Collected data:
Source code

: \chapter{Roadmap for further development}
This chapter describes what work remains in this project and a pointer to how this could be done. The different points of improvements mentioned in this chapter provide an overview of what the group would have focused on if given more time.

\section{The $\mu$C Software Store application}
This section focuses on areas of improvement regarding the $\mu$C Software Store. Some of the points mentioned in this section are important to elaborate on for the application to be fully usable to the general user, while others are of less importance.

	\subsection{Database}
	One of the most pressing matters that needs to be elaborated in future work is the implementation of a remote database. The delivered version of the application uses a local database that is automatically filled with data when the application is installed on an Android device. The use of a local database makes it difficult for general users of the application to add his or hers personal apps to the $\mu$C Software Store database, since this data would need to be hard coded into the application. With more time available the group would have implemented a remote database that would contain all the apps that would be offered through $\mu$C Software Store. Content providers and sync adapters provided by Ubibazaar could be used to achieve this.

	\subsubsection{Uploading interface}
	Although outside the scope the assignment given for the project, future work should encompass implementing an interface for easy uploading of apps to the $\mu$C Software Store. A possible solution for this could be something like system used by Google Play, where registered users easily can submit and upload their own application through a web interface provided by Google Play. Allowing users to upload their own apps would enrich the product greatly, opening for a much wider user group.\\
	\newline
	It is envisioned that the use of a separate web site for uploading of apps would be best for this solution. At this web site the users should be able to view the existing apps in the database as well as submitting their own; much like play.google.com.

- [What the exercise asks]: Print all the entries above. Keep each one exact.

- [Solution for this task]:
Source code

: \chapter{Roadmap for further development}
This chapter describes what work remains in this project and a pointer to how this could be done. The different points of improvements mentioned in this chapter provide an overview of what the group would have focused on if given more time.

\section{The $\mu$C Software Store application}
This section focuses on areas of improvement regarding the $\mu$C Software Store. Some of the points mentioned in this section are important to elaborate on for the application to be fully usable to the general user, while others are of less importance.

	\subsection{Database}
	One of the most pressing matters that needs to be elaborated in future work is the implementation of a remote database. The delivered version of the application uses a local database that is automatically filled with data when the application is installed on an Android device. The use of a local database makes it difficult for general users of the application to add his or hers personal apps to the $\mu$C Software Store database, since this data would need to be hard coded into the application. With more time available the group would have implemented a remote database that would contain all the apps that would be offered through $\mu$C Software Store. Content providers and sync adapters provided by Ubibazaar could be used to achieve this.

	\subsubsection{Uploading interface}
	Although outside the scope the assignment given for the project, future work should encompass implementing an interface for easy uploading of apps to the $\mu$C Software Store. A possible solution for this could be something like system used by Google Play, where registered users easily can submit and upload their own application through a web interface provided by Google Play. Allowing users to upload their own apps would enrich the product greatly, opening for a much wider user group.\\
	\newline
	It is envisioned that the use of a separate web site for uploading of apps would be best for this solution. At this web site the users should be able to view the existing apps in the database as well as submitting their own; much like play.google.com.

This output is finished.